Brumfield’s argument that his actions were the product of his disadvantaged background is striking in light of the conduct of Corporal Smothers’ children following her murder. Though [her oldest son, Warrick Dunn] turned 18 just two days before Brumfield murdered his mother, he quickly stepped into the role of father figure to his younger siblings. In his view, it “was up to [him] to make sure that everybody grew up to be somebody….”

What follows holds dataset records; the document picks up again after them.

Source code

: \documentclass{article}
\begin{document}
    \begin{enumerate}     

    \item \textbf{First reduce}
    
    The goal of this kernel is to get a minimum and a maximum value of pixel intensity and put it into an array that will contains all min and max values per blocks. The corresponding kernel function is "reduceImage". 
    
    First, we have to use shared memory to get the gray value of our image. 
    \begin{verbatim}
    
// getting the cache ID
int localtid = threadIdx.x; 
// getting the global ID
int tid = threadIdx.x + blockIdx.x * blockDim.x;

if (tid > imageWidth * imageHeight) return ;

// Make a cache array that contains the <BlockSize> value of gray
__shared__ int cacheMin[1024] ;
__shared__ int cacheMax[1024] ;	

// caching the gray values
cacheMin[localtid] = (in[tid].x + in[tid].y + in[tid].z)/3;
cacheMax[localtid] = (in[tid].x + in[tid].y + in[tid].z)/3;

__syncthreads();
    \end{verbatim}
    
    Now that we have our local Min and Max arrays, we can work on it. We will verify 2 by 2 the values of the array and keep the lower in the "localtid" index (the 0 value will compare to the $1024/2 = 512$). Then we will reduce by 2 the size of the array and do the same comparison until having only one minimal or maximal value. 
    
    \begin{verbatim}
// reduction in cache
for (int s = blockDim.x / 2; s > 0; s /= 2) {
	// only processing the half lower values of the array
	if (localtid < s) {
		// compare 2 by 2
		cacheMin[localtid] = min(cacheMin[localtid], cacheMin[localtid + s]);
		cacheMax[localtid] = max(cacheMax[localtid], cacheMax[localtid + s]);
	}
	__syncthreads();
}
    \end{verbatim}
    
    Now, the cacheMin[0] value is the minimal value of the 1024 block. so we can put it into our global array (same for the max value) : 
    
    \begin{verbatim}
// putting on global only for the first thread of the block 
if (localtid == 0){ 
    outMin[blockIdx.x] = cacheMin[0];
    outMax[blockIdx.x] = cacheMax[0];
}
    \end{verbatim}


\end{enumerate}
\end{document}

[Dunn] set records on the field while coping with the loss of his mother….After four years at Florida State, Dunn was drafted by the Tampa Bay Buccaneers. Concerned that some of his siblings were struggling in Baton Rouge, he moved the three youngest into his home in Tampa Bay. Although the strain of playing for the Buccaneers and raising his family weighed on him, he “accepted it as [his] responsibility to make sure they stayed on the right path.”

A Picture is Worth a Thousand Words

In an appendix, Justice Thomas includes this photo of Corporal Smothers, in uniform, published in Warrick Dunn’s book. The picture shows a beautiful young Betty Smothers resting her arm on the door of her patrol car. She is not smiling but looks happy, focused, and proud of her uniform. For the power of his storytelling, Justice Thomas’ inclusion of this picture tells a greater story than his words can and puts a face to the otherwise faceless victim.

The Powerful Closing

After a lengthy explanation of the background, purposes, and language of the Antiterrorism and Effective Death Penalty Act(AEDPA), Justice Thomas concludes by again employing his storytelling techniques to evoke emotion:

Over 20 years ago, Brumfield deprived the people of Baton Rouge of one of their police officers and six children of their mother....What is perhaps more disheartening than the majority’s disregard for both AEDPA and our precedents is its disregard for the human cost of its decision. It spares not a thought for the 20 years of judicial proceedings that its decision so casually extends. It spares no more than a sentence to describe the crime for which a Louisiana jury sentenced Brumfield to death. It barely spares the two words necessary to identify Brumfield’s victim, Betty Smothers, by name. She and her family—not to mention our legal system—deserve better.

I respectfully dissent.      

I hope we all agree—regardless of our beliefs about the death penalty—that Justice Thomas' storytelling is powerful.